The Court denies the Village and Bermudez’s Fourth Motion in Limine to preclude
evidence as to formerly proposed and never adopted legislation for the same reasons as the Third
Motion in Limine.
The Court grants the Village and Bermudez’s Fifth Motion in Limine to preclude evidence
in support of a national origin discrimination claim.
The Court grants in part and reserves judgment in part on the Village and Bermudez’s
Seventh Motion in Limine to preclude evidence as to claims that have already been dismissed.
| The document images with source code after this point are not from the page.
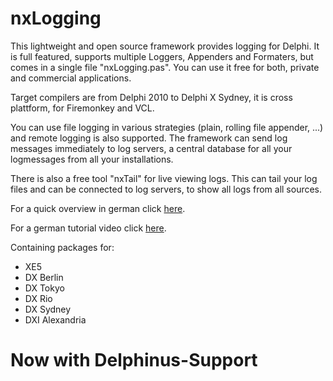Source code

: # nxLogging
This lightweight and open source framework provides logging for Delphi. It is full featured, supports multiple Loggers, Appenders and Formaters, but comes in a single file "nxLogging.pas". You can use it free for both, private and commercial applications.

Target compilers are from Delphi 2010 to Delphi X Sydney, it is cross plattform, for Firemonkey and VCL.

You can use file logging in various strategies (plain, rolling file appender, ...) and remote logging is also supported. The framework can send log messages immediately to log servers, a central database for all your logmessages from all your installations.

There is also a free tool "nxTail" for live viewing logs. This can tail your log files and can be connected to log servers, to show all logs from all sources.

For a quick overview in german click [here](https://www.navimatix.de/developer_solutions/logserver#logserver_log_delphi).

For a german tutorial video click [here](https://www.youtube.com/watch?v=gD03HFQacPs).

Containing packages for:
* XE5
* DX Berlin
* DX Tokyo
* DX Rio
* DX Sydney
* DXI Alexandria

# Now with Delphinus-Support
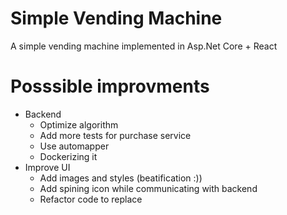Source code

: # Simple Vending Machine
A simple vending machine implemented in Asp.Net Core + React

# Posssible improvments

- Backend
  - Optimize algorithm
  - Add more tests for purchase service 
  - Use automapper 
  - Dockerizing it
- Improve UI
  - Add images and styles (beatification :))
  - Add spining icon while communicating with backend
  - Refactor code to replace 

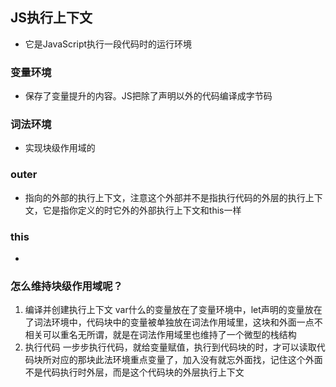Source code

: ## JS执行上下文
- 它是JavaScript执行一段代码时的运行环境
### 变量环境
- 保存了变量提升的内容。JS把除了声明以外的代码编译成字节码
### 词法环境
- 实现块级作用域的
### outer
- 指向的外部的执行上下文，注意这个外部并不是指执行代码的外层的执行上下文，它是指你定义的时它外的外部执行上下文和this一样
### this
- 
### 怎么维持块级作用域呢？
1. 编译并创建执行上下文
var什么的变量放在了变量环境中，let声明的变量放在了词法环境中，代码块中的变量被单独放在词法作用域里，这块和外面一点不相关可以重名无所谓，就是在词法作用域里也维持了一个微型的栈结构
2. 执行代码
一步步执行代码，就给变量赋值，执行到代码块的时，才可以读取代码块所对应的那块此法环境重点变量了，加入没有就忘外面找，记住这个外面不是代码执行时外层，而是这个代码块的外层执行上下文
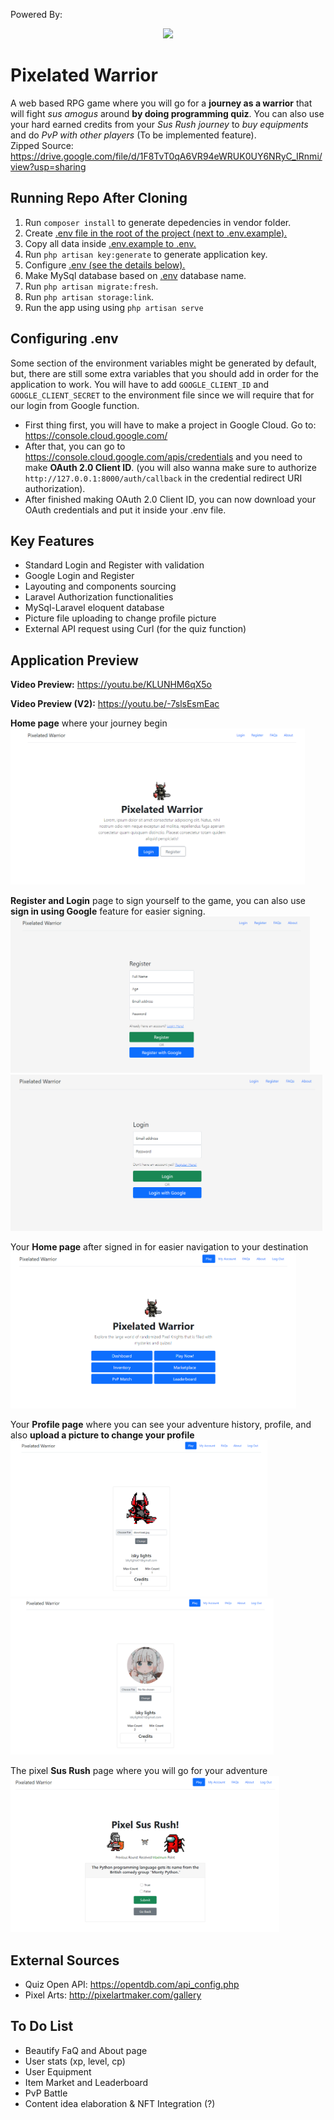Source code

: Powered By:

<p align="center"><a href="https://laravel.com" target="_blank"><img src="https://raw.githubusercontent.com/laravel/art/master/logo-lockup/5%20SVG/2%20CMYK/1%20Full%20Color/laravel-logolockup-cmyk-red.svg" width="400"></a></p>

# Pixelated Warrior
A web based RPG game where you will go for a **journey as a warrior** that will fight *sus amogus* around **by doing programming quiz**. You can also use your hard earned credits from your *Sus Rush journey* to *buy equipments* and do *PvP with other players* (To be implemented feature). 
<br/>
Zipped Source: https://drive.google.com/file/d/1F8TvT0qA6VR94eWRUK0UY6NRyC_IRnmi/view?usp=sharing

## Running Repo After Cloning
1. Run `composer install` to generate depedencies in vendor folder.
2. Create <ins>.env<ins> file in the root of the project (next to <ins>.env.example<ins>).
3. Copy all data inside <ins>.env.example<ins> to <ins>.env<ins>.
4. Run `php artisan key:generate` to generate application key.
5. Configure <ins>.env<ins> (see the details below).
6. Make MySql database based on <ins>.env</ins> database name.
7. Run `php artisan migrate:fresh`.
8. Run `php artisan storage:link`.
9. Run the app using using `php artisan serve`

## Configuring .env
Some section of the environment variables might be generated by default, but, there are still some extra variables that you should add in order for the application to work. You will have to add `GOOGLE_CLIENT_ID` and `GOOGLE_CLIENT_SECRET` to the environment file since we will require that for our login from Google function.
- First thing first, you will have to make a project in Google Cloud. Go to: https://console.cloud.google.com/
- After that, you can go to https://console.cloud.google.com/apis/credentials and you need to make **OAuth 2.0 Client ID**. (you will also wanna make sure to authorize `http://127.0.0.1:8000/auth/callback` in the credential redirect URI authorization). 
- After finished making OAuth 2.0 Client ID, you can now download your OAuth credentials and put it inside your .env file.

## Key Features
- Standard Login and Register with validation
- Google Login and Register
- Layouting and components sourcing 
- Laravel Authorization functionalities
- MySql-Laravel eloquent database
- Picture file uploading to change profile picture
- External API request using Curl (for the quiz function)

## Application Preview
**Video Preview:** https://youtu.be/KLUNHM6qX5o

**Video Preview (V2):** https://youtu.be/-7slsEsmEac
<br/>

**Home page** where your journey begin
<br/>
<img alt="" src="/storage/app/previews/1.png" height="250px">
<br/>

**Register and Login** page to sign yourself to the game, you can also use **sign in using Google** feature for easier signing.
<br/>
<img alt="" src="/storage/app/previews/2.png" height="250px">
<br/>
<img alt="" src="/storage/app/previews/3.png" height="250px">
<br/>

Your **Home page** after signed in for easier navigation to your destination
<br/>
<img alt="" src="/storage/app/previews/4.png" height="250px">
<br/>

Your **Profile page** where you can see your adventure history, profile, and also **upload a picture to change your profile**
<br/>
<img alt="" src="/storage/app/previews/5.png" height="250px">
<br/>
<img alt="" src="/storage/app/previews/6.png" height="250px">
<br/>

The pixel **Sus Rush** page where you will go for your adventure
<br/>
<img alt="" src="/storage/app/previews/7.png" height="250px">
<br/>

## External Sources
- Quiz Open API: https://opentdb.com/api_config.php
- Pixel Arts: http://pixelartmaker.com/gallery

## To Do List
- Beautify FaQ and About page
- User stats (xp, level, cp)
- User Equipment
- Item Market and Leaderboard
- PvP Battle
- Content idea elaboration & NFT Integration (?)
Specifically, the Court makes the following rulings:
-
Plaintiff is precluded from presenting evidence that the Village denied
her request for a female supervisors’ locker room.
-
Regarding any evidence connected to plaintiff’s dismissed hostile work
environment claim, the Village has not identified any specific evidence
it seeks to preclude, and the limited evidence of this claim referenced in
Judge Bianco’s November 20, 2012 decision appears to be directly
connected to plaintiff’s retaliation claims, so is not precluded at this
time.
-
With respect to the Deputy Chief and Assistant Chief positions, some of
those facts seem to be inextricably intertwined with the claims
proceeding to trial. However, it is not clear to the Court exactly what
plaintiff seeks to present regarding these positions. Accordingly,
plaintiff is directed to provide an offer of proof by January 3, 2020
identifying the evidence she seeks to offer about these positions and
what arguments she seeks to make from that evidence.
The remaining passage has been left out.